* **Records to process**
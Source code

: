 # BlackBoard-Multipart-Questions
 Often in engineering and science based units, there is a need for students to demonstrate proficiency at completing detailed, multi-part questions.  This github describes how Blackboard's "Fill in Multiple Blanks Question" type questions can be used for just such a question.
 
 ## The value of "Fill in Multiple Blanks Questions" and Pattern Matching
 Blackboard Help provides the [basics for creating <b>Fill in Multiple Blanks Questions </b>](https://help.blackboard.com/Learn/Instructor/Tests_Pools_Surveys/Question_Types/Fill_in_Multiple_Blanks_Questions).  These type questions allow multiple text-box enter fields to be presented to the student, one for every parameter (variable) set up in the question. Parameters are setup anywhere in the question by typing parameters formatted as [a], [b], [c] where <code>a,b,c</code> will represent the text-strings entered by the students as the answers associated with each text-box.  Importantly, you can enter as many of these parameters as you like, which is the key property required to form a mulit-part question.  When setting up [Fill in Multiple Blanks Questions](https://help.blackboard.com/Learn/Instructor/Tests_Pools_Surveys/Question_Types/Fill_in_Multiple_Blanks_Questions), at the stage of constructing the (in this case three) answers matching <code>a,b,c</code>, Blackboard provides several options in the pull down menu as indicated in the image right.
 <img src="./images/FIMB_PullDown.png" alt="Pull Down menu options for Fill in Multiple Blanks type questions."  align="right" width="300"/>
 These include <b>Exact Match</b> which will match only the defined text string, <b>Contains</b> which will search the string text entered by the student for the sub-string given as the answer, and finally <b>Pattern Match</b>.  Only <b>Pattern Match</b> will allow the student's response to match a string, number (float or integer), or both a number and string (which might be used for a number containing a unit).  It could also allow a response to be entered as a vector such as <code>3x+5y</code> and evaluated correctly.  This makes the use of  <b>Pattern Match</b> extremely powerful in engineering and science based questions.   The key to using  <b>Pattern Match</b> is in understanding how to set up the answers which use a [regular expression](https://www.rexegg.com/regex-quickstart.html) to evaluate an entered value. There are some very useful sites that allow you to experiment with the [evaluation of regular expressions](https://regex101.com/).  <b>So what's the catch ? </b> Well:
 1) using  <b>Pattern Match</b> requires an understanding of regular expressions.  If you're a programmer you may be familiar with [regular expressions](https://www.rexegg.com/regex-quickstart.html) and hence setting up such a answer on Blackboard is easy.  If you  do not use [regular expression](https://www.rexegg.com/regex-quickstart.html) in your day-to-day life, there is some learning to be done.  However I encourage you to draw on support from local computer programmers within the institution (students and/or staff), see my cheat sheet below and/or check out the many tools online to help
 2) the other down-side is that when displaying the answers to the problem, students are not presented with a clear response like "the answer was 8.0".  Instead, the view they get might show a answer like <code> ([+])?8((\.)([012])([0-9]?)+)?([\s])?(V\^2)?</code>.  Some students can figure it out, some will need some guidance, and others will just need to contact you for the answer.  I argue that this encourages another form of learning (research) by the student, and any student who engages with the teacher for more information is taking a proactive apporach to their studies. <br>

* **What is expected**
Your job is to reproduce the data in full, with every line intact.

* **Response area**
Source code

: # BlackBoard-Multipart-Questions
 Often in engineering and science based units, there is a need for students to demonstrate proficiency at completing detailed, multi-part questions.  This github describes how Blackboard's "Fill in Multiple Blanks Question" type questions can be used for just such a question.
 
 ## The value of "Fill in Multiple Blanks Questions" and Pattern Matching
 Blackboard Help provides the [basics for creating <b>Fill in Multiple Blanks Questions </b>](https://help.blackboard.com/Learn/Instructor/Tests_Pools_Surveys/Question_Types/Fill_in_Multiple_Blanks_Questions).  These type questions allow multiple text-box enter fields to be presented to the student, one for every parameter (variable) set up in the question. Parameters are setup anywhere in the question by typing parameters formatted as [a], [b], [c] where <code>a,b,c</code> will represent the text-strings entered by the students as the answers associated with each text-box.  Importantly, you can enter as many of these parameters as you like, which is the key property required to form a mulit-part question.  When setting up [Fill in Multiple Blanks Questions](https://help.blackboard.com/Learn/Instructor/Tests_Pools_Surveys/Question_Types/Fill_in_Multiple_Blanks_Questions), at the stage of constructing the (in this case three) answers matching <code>a,b,c</code>, Blackboard provides several options in the pull down menu as indicated in the image right.
 <img src="./images/FIMB_PullDown.png" alt="Pull Down menu options for Fill in Multiple Blanks type questions."  align="right" width="300"/>
 These include <b>Exact Match</b> which will match only the defined text string, <b>Contains</b> which will search the string text entered by the student for the sub-string given as the answer, and finally <b>Pattern Match</b>.  Only <b>Pattern Match</b> will allow the student's response to match a string, number (float or integer), or both a number and string (which might be used for a number containing a unit).  It could also allow a response to be entered as a vector such as <code>3x+5y</code> and evaluated correctly.  This makes the use of  <b>Pattern Match</b> extremely powerful in engineering and science based questions.   The key to using  <b>Pattern Match</b> is in understanding how to set up the answers which use a [regular expression](https://www.rexegg.com/regex-quickstart.html) to evaluate an entered value. There are some very useful sites that allow you to experiment with the [evaluation of regular expressions](https://regex101.com/).  <b>So what's the catch ? </b> Well:
 1) using  <b>Pattern Match</b> requires an understanding of regular expressions.  If you're a programmer you may be familiar with [regular expressions](https://www.rexegg.com/regex-quickstart.html) and hence setting up such a answer on Blackboard is easy.  If you  do not use [regular expression](https://www.rexegg.com/regex-quickstart.html) in your day-to-day life, there is some learning to be done.  However I encourage you to draw on support from local computer programmers within the institution (students and/or staff), see my cheat sheet below and/or check out the many tools online to help
 2) the other down-side is that when displaying the answers to the problem, students are not presented with a clear response like "the answer was 8.0".  Instead, the view they get might show a answer like <code> ([+])?8((\.)([012])([0-9]?)+)?([\s])?(V\^2)?</code>.  Some students can figure it out, some will need some guidance, and others will just need to contact you for the answer.  I argue that this encourages another form of learning (research) by the student, and any student who engages with the teacher for more information is taking a proactive apporach to their studies. <br>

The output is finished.